# Mastra
### Downloading the mastra dataset
*Written by - Rasmus Bergman rbvp20@student.aau.dk*

This notebook for downloading the open dataset from Mastra

In [2]:
# Import Libraries
import urllib.request
import pyproj
import json
import geopandas as gpd
import os
import constants as c

# Constants
X_SLICES = 10
Y_SLICES = 15

In [71]:
# The api is restricted to a maximum of 3000 data points.
# Therefore it is necessary to get the data in smaller areas.
# The bounding box of Denmark is used to divide the area into smaller parts.
# This bounding box is then sliced into 10x15 parts.
# The data is then fetched from the api in these smaller areas.

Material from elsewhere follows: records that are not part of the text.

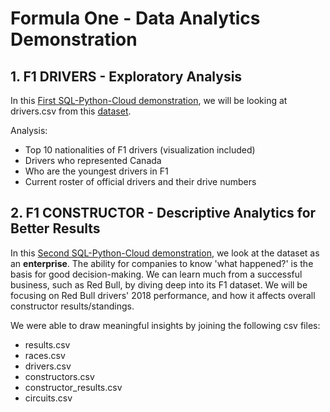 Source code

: # Formula One - Data Analytics Demonstration

## 1. F1 DRIVERS - Exploratory Analysis

In this [First SQL-Python-Cloud demonstration](https://github.com/ilin3ccc/Portfolio/blob/main/3.%20SQL-Python-Cloud%20Database/F1%20DRIVERS.ipynb), we will be looking at drivers.csv from this [dataset](https://www.kaggle.com/rohanrao/formula-1-world-championship-1950-2020). 

Analysis: 
- Top 10 nationalities of F1 drivers (visualization included)
- Drivers who represented Canada
- Who are the youngest drivers in F1
- Current roster of official drivers and their drive numbers

## 2. F1 CONSTRUCTOR - Descriptive Analytics for Better Results

In this [Second SQL-Python-Cloud demonstration](https://github.com/ilin3ccc/Portfolio/blob/main/3.%20SQL-Python-Cloud%20Database/F1%20CONSTRUCTOR.ipynb), we look at the dataset as an **enterprise**. The ability for companies to know 'what happened?' is the basis for good decision-making. We can learn much from a successful business, such as Red Bull, by diving deep into its F1 dataset. We will be focusing on Red Bull drivers' 2018 performance, and how it affects overall constructor results/standings.  

We were able to draw meaningful insights by joining the following csv files:

- results.csv
- races.csv
- drivers.csv
- constructors.csv
- constructor_results.csv
- circuits.csv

DK_BBOX = (8.08997684086, 54.8000145534, 12.6900061378, 57.730016588)
source_crs = pyproj.CRS("EPSG:4326")
target_crs = pyproj.CRS("EPSG:25832")
string_encoding = 'latin-1' 
# The data is encoded in latin-1 maybe?
# For 1 of the files downloaded it is not encoded in latin-1, so it must
# be fetched manually and saved in the "data/mastra" folder with the name
# specified in the printout.

transformer = pyproj.Transformer.from_crs(source_crs, target_crs, always_xy=True)

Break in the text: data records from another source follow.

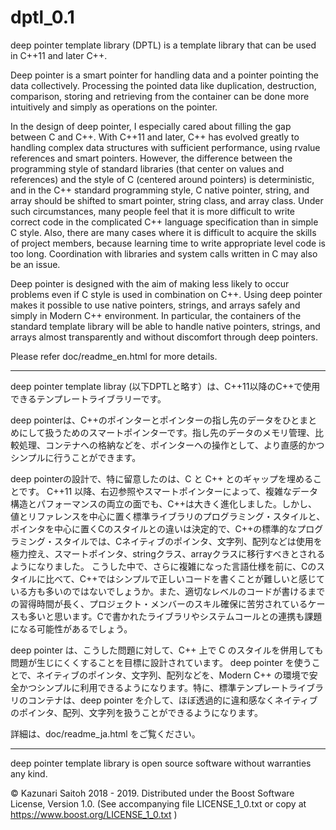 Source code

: # dptl_0.1
deep pointer template library (DPTL) is a template library that can be used in C++11 and later C++.

Deep pointer is a smart pointer for handling data and a pointer pointing the data collectively. Processing the pointed data like duplication, destruction, comparison, storing and retrieving from the container can be done more intuitively and simply as operations on the pointer.

In the design of deep pointer, I especially cared about filling the gap between C and C++. With C++11 and later, C++ has evolved greatly to handling complex data structures with sufficient performance, using rvalue references and smart pointers. However, the difference between the programming style of standard libraries (that center on values ​​and references) and the style of C (centered around pointers) is deterministic, and in the C++ standard programming style, C native pointer, string, and array should be shifted to smart pointer, string class, and array class. Under such circumstances, many people feel that it is more difficult to write correct code in the complicated C++ language specification than in simple C style. Also, there are many cases where it is difficult to acquire the skills of project members, because learning time to write appropriate level code is too long. Coordination with libraries and system calls written in C may also be an issue.

Deep pointer is designed with the aim of making less likely to occur problems even if C style is used in combination on C++. Using deep pointer makes it possible to use native pointers, strings, and arrays safely and simply in Modern C++ environment. In particular, the containers of the standard template library will be able to handle native pointers, strings, and arrays almost transparently and without discomfort through deep pointers. 

Please refer doc/readme_en.html for more details.

---

deep pointer template libray (以下DPTLと略す）は、C++11以降のC++で使用できるテンプレートライブラリーです。

deep pointerは、C++のポインターとポインターの指し先のデータをひとまとめにして扱うためのスマートポインターです。指し先のデータのメモリ管理、比較処理、コンテナへの格納などを、ポインターへの操作として、より直感的かつシンプルに行うことができます。

deep pointerの設計で、特に留意したのは、C と C++ とのギャップを埋めることです。
C++11 以降、右辺参照やスマートポインターによって、複雑なデータ構造とパフォーマンスの両立の面でも、C++は大きく進化しました。しかし、値とリファレンスを中心に置く標準ライブラリのプログラミング・スタイルと、ポインタを中心に置くCのスタイルとの違いは決定的で、C++の標準的なプログラミング・スタイルでは、Cネイティブのポインタ、文字列、配列などは使用を極力控え、スマートポインタ、stringクラス、arrayクラスに移行すべきとされるようになりました。
こうした中で、さらに複雑になった言語仕様を前に、Cのスタイルに比べて、C++ではシンプルで正しいコードを書くことが難しいと感じている方も多いのではないでしょうか。また、適切なレベルのコードが書けるまでの習得時間が長く、プロジェクト・メンバーのスキル確保に苦労されているケースも多いと思います。Cで書かれたライブラリやシステムコールとの連携も課題になる可能性があるでしょう。

deep pointer は、こうした問題に対して、C++ 上で C のスタイルを併用しても問題が生じにくくすることを目標に設計されています。
deep pointer を使うことで、ネイティブのポインタ、文字列、配列などを、Modern C++ の環境で安全かつシンプルに利用できるようになります。特に、標準テンプレートライブラリのコンテナは、deep pointer を介して、ほぼ透過的に違和感なくネイティブのポインタ、配列、文字列を扱うことができるようになります。

詳細は、doc/readme_ja.html をご覧ください。

---

deep pointer template library is open source software without warranties any kind.

© Kazunari Saitoh 2018 - 2019.
Distributed under the Boost Software License, Version 1.0. (See accompanying file LICENSE_1_0.txt or copy at https://www.boost.org/LICENSE_1_0.txt )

mastra_url_start = "https://vmgeoserver.vd.dk/geosmastra/opendata/ows?service=WFS&version=1.0.0&request=GetFeature&typeName=OPEN_DATA_NOEGLETAL_VIEW&outputFormat=json&encoding=utf-8"
def construct_mastra_url(lon_start: float, lon_end: float, lat_start: float, lat_end: float):
    return mastra_url_start+f"&CQL_FILTER=BBOX(KOOR_SDO,{lon_start},{lat_start},{lon_end},{lat_end})"

for x in X_SLICES:
    for y in Y_SLICES:
        lon_start = DK_BBOX[0] + (DK_BBOX[2] - DK_BBOX[0]) / X_SLICES * x
        lon_end = DK_BBOX[0] + (DK_BBOX[2] - DK_BBOX[0]) / X_SLICES * (x+1)
        lat_start = DK_BBOX[1] + (DK_BBOX[3] - DK_BBOX[1]) / Y_SLICES * y
        lat_end = DK_BBOX[1] + (DK_BBOX[3] - DK_BBOX[1]) / Y_SLICES * (y+1)

        lon_start, lat_start = transformer.transform(lon_start, lat_start)
        lon_end, lat_end = transformer.transform(lon_end, lat_end)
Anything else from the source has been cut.